Bulong Nickel Mine
- Interactive map of Bulong Nickel Mine

Location
- Location: Bulong, Western Australia, Australia; 30°41′14″S 121°48′57″E﻿ / ﻿30.687239°S 121.815941°E;

Production
- Products: NickelCobalt

History
- Opened: 1998
- Active: 1998–2003
- Closed: 2003

Owner
- Company: Wingstar Investments
- Acquired: 2014

= Bulong Nickel Mine =

Former nickel mine in Western Australia

Bulong Nickel Mine was a surface nickel and cobalt mine near Bulong, Western Australia, 40 km east of Kalgoorlie, adjacent to Lake Yindarlgooda.

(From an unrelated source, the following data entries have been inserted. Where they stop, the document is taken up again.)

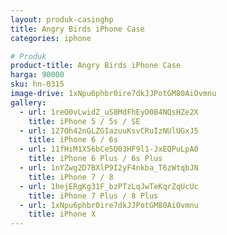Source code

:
 ```yaml
---
layout: produk-casinghp
title: Angry Birds iPhone Case
categories: iphone

# Produk
product-title: Angry Birds iPhone Case
harga: 90000
sku: hn-0315
image-drive: 1xNpu6phbr0ire7dkJJPotGM80AiOvmnu
gallery:
  - url: 1reO0vLwidZ_uS8MdFhEyO0B4NQsHZe2X
    title: iPhone 5 / 5s / SE
  - url: 127Oh42nGLZGIazuuKsvCRuIzNUlUGxJ5
    title: iPhone 6 / 6s
  - url: 11fHiM1X56bCe5Q03HF9l1-JxEQPuLpA0
    title: iPhone 6 Plus / 6s Plus
  - url: 1nYZwg2D7BXlP9I2yF4nkba_T6zWtqbJN
    title: iPhone 7 / 8
  - url: 1hejERgKg31F_bzPTzLqJwTeKqrZqUcUc
    title: iPhone 7 Plus / 8 Plus
  - url: 1xNpu6phbr0ire7dkJJPotGM80AiOvmnu
    title: iPhone X
---
```


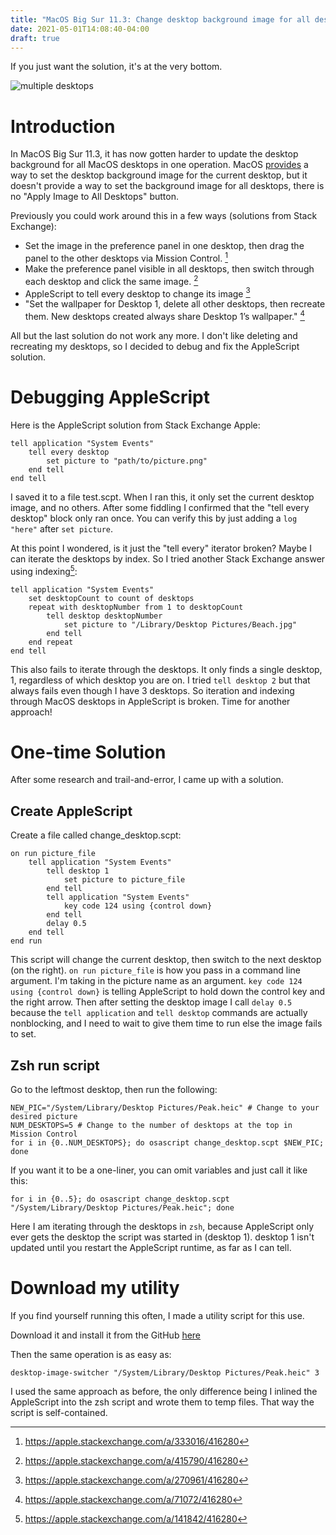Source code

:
 ```yaml
---
title: "MacOS Big Sur 11.3: Change desktop background image for all desktops"
date: 2021-05-01T14:08:40-04:00
draft: true
---
```


If you just want the solution, it's at the very bottom.

![multiple desktops](/multiple-desktops-with-images.png#l)

# Introduction

In MacOS Big Sur 11.3, it has now gotten harder to update the desktop background for all MacOS desktops in one operation. MacOS [provides](https://web.archive.org/web/20210219174518/https://support.apple.com/guide/mac-help/change-your-desktop-picture-mchlp3013/mac) a way to set the desktop background image for the current desktop, but it doesn't provide a way to set the background image for all desktops, there is no "Apply Image to All Desktops" button.

Previously you could work around this in a few ways (solutions from Stack Exchange):

- Set the image in the preference panel in one desktop, then drag the panel to the other desktops via Mission Control. [^1]
- Make the preference panel visible in all desktops, then switch through each desktop and click the same image. [^2]
- AppleScript to tell every desktop to change its image [^3]
- "Set the wallpaper for Desktop 1, delete all other desktops, then recreate them. New desktops created always share Desktop 1’s wallpaper." [^4]

All but the last solution do not work any more. I don't like deleting and recreating my desktops, so I decided to debug and fix the AppleScript solution.

# Debugging AppleScript

Here is the AppleScript solution from Stack Exchange Apple:

```
tell application "System Events"
    tell every desktop
        set picture to "path/to/picture.png"
    end tell
end tell
```

I saved it to a file test.scpt. When I ran this, it only set the current desktop image, and no others. After some fiddling I confirmed that the "tell every desktop" block only ran once. You can verify this by just adding a `log "here"` after `set picture`.

At this point I wondered, is it just the "tell every" iterator broken? Maybe I can iterate the desktops by index. So I tried another Stack Exchange answer using indexing[^5]:

```
tell application "System Events"
    set desktopCount to count of desktops
    repeat with desktopNumber from 1 to desktopCount
        tell desktop desktopNumber
            set picture to "/Library/Desktop Pictures/Beach.jpg"
        end tell
    end repeat
end tell
```

This also fails to iterate through the desktops. It only finds a single desktop, 1, regardless of which desktop you are on. I tried `tell desktop 2` but that always fails even though I have 3 desktops. So iteration and indexing through MacOS desktops in AppleScript is broken. Time for another approach!

# One-time Solution

After some research and trail-and-error, I came up with a solution.

## Create AppleScript

Create a file called change_desktop.scpt:

```
on run picture_file
    tell application "System Events"
        tell desktop 1
            set picture to picture_file
        end tell
        tell application "System Events"
            key code 124 using {control down}
        end tell
        delay 0.5
    end tell
end run
```

This script will change the current desktop, then switch to the next desktop (on the right). `on run picture_file` is how you pass in a command line argument. I'm taking in the picture name as an argument. `key code 124 using {control down}` is telling AppleScript to hold down the control key and the right arrow. Then after setting the desktop image I call `delay 0.5` because the `tell application` and `tell desktop` commands are actually nonblocking, and I need to wait to give them time to run else the image fails to set.

## Zsh run script

Go to the leftmost desktop, then run the following:

```
NEW_PIC="/System/Library/Desktop Pictures/Peak.heic" # Change to your desired picture
NUM_DESKTOPS=5 # Change to the number of desktops at the top in Mission Control
for i in {0..NUM_DESKTOPS}; do osascript change_desktop.scpt $NEW_PIC; done
```

If you want it to be a one-liner, you can omit variables and just call it like this:

```
for i in {0..5}; do osascript change_desktop.scpt "/System/Library/Desktop Pictures/Peak.heic"; done
```

Here I am iterating through the desktops in `zsh`, because AppleScript only ever gets the desktop the script was started in (desktop 1). desktop 1 isn't updated until you restart the AppleScript runtime, as far as I can tell.

# Download my utility

If you find yourself running this often, I made a utility script for this use.

Download it and install it from the GitHub [here](https://github.com/GabrielDougherty/desktop-image-switcher)

Then the same operation is as easy as:

```
desktop-image-switcher "/System/Library/Desktop Pictures/Peak.heic" 3
```

I used the same approach as before, the only difference being I inlined the AppleScript into the zsh script and wrote them to temp files. That way the script is self-contained.

[^1]: https://apple.stackexchange.com/a/333016/416280
[^2]: https://apple.stackexchange.com/a/415790/416280
[^3]: https://apple.stackexchange.com/a/270961/416280
[^4]: https://apple.stackexchange.com/a/71072/416280
[^5]: https://apple.stackexchange.com/a/141842/416280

The mine operated for only four years and was a financial failure. Despite its short operation period, it left a legacy of environmental pollution. Additionally, the mine used up to 500 kg of sulphuric acid per tonne of ore to remove impurities in the ore.

==History==
The area around Bulong originally was a gold mining location, with gold being discovered there in 1893 and mined until 1908. The nickel and cobalt laterite deposit at Bulong were discovered by the exploration department of WMC Resources in 1978 but not considered viable to be mined. WMC sold the deposit to Resolution Mining in 1987. At the start of its development in the 1990s, the Bulong nickel deposit was hailed as the potential starting point of another nickel boom in Western Australia, similar to the late 1960s and early 1970s.

WMC re-acquired a 70 percent interest in the project in October 1990, forming a joint-venture with Resolute Resources by investing A$1 million in cash and a commitment to carry out a feasibility study and to manage the proposed project as well as covering the first A$10 million of it. WMC had a test pit excavated in 1992 to gather data for the potential project, at a cost of A$450,000. Resolute transferred a further 15 percent of the project to Energy Oil and Gas Ltd in 1992–93. In early 1994, WMC withdrew from the joint-venture again, after assessing the cost and the risks involved.

When commenting on the laying of the foundation stone of the project in August 1997, then-Resources Development Minister Colin Barnett praised the project and its owner, Resolute Resources, and stated that it "the project was typical of the new generation of nickel mines in WA". Bulong was one of three similar projects under development at the time, together with the Cawse Nickel Mine and the Murrin Murrin Nickel Mine, with all three suffering similar difficulties and similar delays.

In 1998, Resolute Resources sold the Bulong deposit for A$319 million to Preston Resources. The transaction was not seen as favorable for Preston, who had committed to a A$10 million penalty should the deal not go ahead, despite having only A$2 million in funds available. While Resolute Resources faced the same penalty should their board reject the sale, it had A$64 million available, leaving Preston Resources in the weaker position in the transaction.

Preston envisioned the cost to develop the mine to be A$320 million, which was to be raised through debt and equity raising, but the project received only limited interest, forcing Resolute Resources, as the underwriter, to make a substantial financial contribution. The mine subsequently underperformed in production and finances, reaching a low point of an almost A$250 million loss in 2000–01. Losses were greatly reduced the following year at just under A$10 million but, despite this, in August 2002, Preston Resources was forced to sell its complete stake in the project, which was taken over by the bondholders and Barclays, which suffered an estimated A$300 million loss in the process.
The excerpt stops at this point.